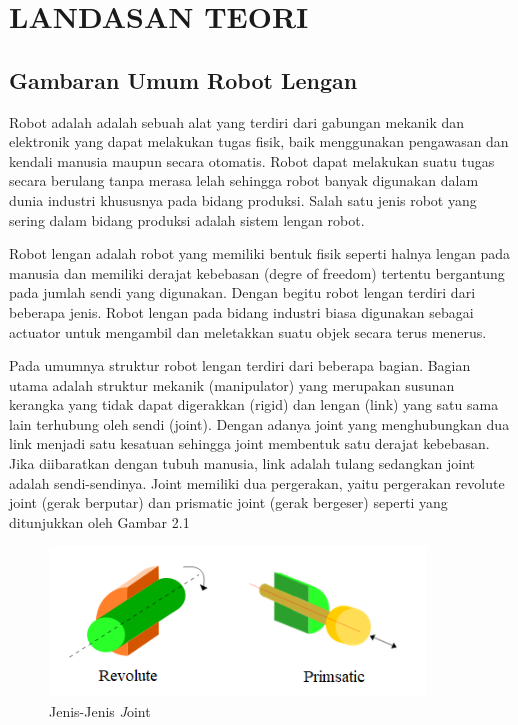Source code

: \chapter{LANDASAN TEORI}

\section{Gambaran Umum Robot Lengan}

Robot adalah adalah sebuah alat yang terdiri dari gabungan mekanik dan elektronik yang dapat melakukan tugas fisik, baik menggunakan pengawasan dan kendali manusia maupun secara otomatis. Robot dapat melakukan suatu tugas secara berulang tanpa merasa lelah sehingga robot banyak digunakan dalam dunia industri khususnya pada bidang produksi. Salah satu jenis robot yang sering dalam bidang produksi adalah sistem lengan robot.

Robot lengan adalah robot yang memiliki bentuk fisik seperti halnya lengan pada manusia dan memiliki derajat kebebasan (degre of freedom) tertentu bergantung pada jumlah sendi yang digunakan. Dengan begitu robot lengan terdiri dari beberapa jenis. Robot lengan pada bidang industri biasa digunakan sebagai actuator untuk mengambil dan meletakkan suatu objek secara terus menerus.
	

Pada umumnya struktur robot lengan terdiri dari beberapa bagian.  Bagian utama adalah struktur mekanik (manipulator) yang merupakan susunan kerangka yang tidak dapat digerakkan (rigid) dan lengan (link) yang satu sama lain terhubung oleh sendi (joint). Dengan adanya joint yang menghubungkan dua link menjadi satu kesatuan sehingga joint membentuk satu derajat kebebasan. Jika diibaratkan dengan tubuh manusia, link adalah tulang sedangkan joint adalah sendi-sendinya. Joint memiliki dua pergerakan, yaitu pergerakan revolute joint (gerak berputar) dan prismatic joint (gerak bergeser) seperti yang ditunjukkan oleh Gambar 2.1

	\begin{figure}[H]
	\centering
	\includegraphics[width=10cm]{gambar/joint.png}
	\caption{Jenis-Jenis \emph Joint}
\end{figure}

(Task details)
Word-for-word transcript, pictures excluded: copy all the material above.

(Answer box)
Source code

: \chapter{LANDASAN TEORI}

\section{Gambaran Umum Robot Lengan}

Robot adalah adalah sebuah alat yang terdiri dari gabungan mekanik dan elektronik yang dapat melakukan tugas fisik, baik menggunakan pengawasan dan kendali manusia maupun secara otomatis. Robot dapat melakukan suatu tugas secara berulang tanpa merasa lelah sehingga robot banyak digunakan dalam dunia industri khususnya pada bidang produksi. Salah satu jenis robot yang sering dalam bidang produksi adalah sistem lengan robot.

Robot lengan adalah robot yang memiliki bentuk fisik seperti halnya lengan pada manusia dan memiliki derajat kebebasan (degre of freedom) tertentu bergantung pada jumlah sendi yang digunakan. Dengan begitu robot lengan terdiri dari beberapa jenis. Robot lengan pada bidang industri biasa digunakan sebagai actuator untuk mengambil dan meletakkan suatu objek secara terus menerus.
	

Pada umumnya struktur robot lengan terdiri dari beberapa bagian.  Bagian utama adalah struktur mekanik (manipulator) yang merupakan susunan kerangka yang tidak dapat digerakkan (rigid) dan lengan (link) yang satu sama lain terhubung oleh sendi (joint). Dengan adanya joint yang menghubungkan dua link menjadi satu kesatuan sehingga joint membentuk satu derajat kebebasan. Jika diibaratkan dengan tubuh manusia, link adalah tulang sedangkan joint adalah sendi-sendinya. Joint memiliki dua pergerakan, yaitu pergerakan revolute joint (gerak berputar) dan prismatic joint (gerak bergeser) seperti yang ditunjukkan oleh Gambar 2.1

	\begin{figure}[H]
	\centering
	\includegraphics[width=10cm]{gambar/joint.png}
	\caption{Jenis-Jenis \emph Joint}
\end{figure}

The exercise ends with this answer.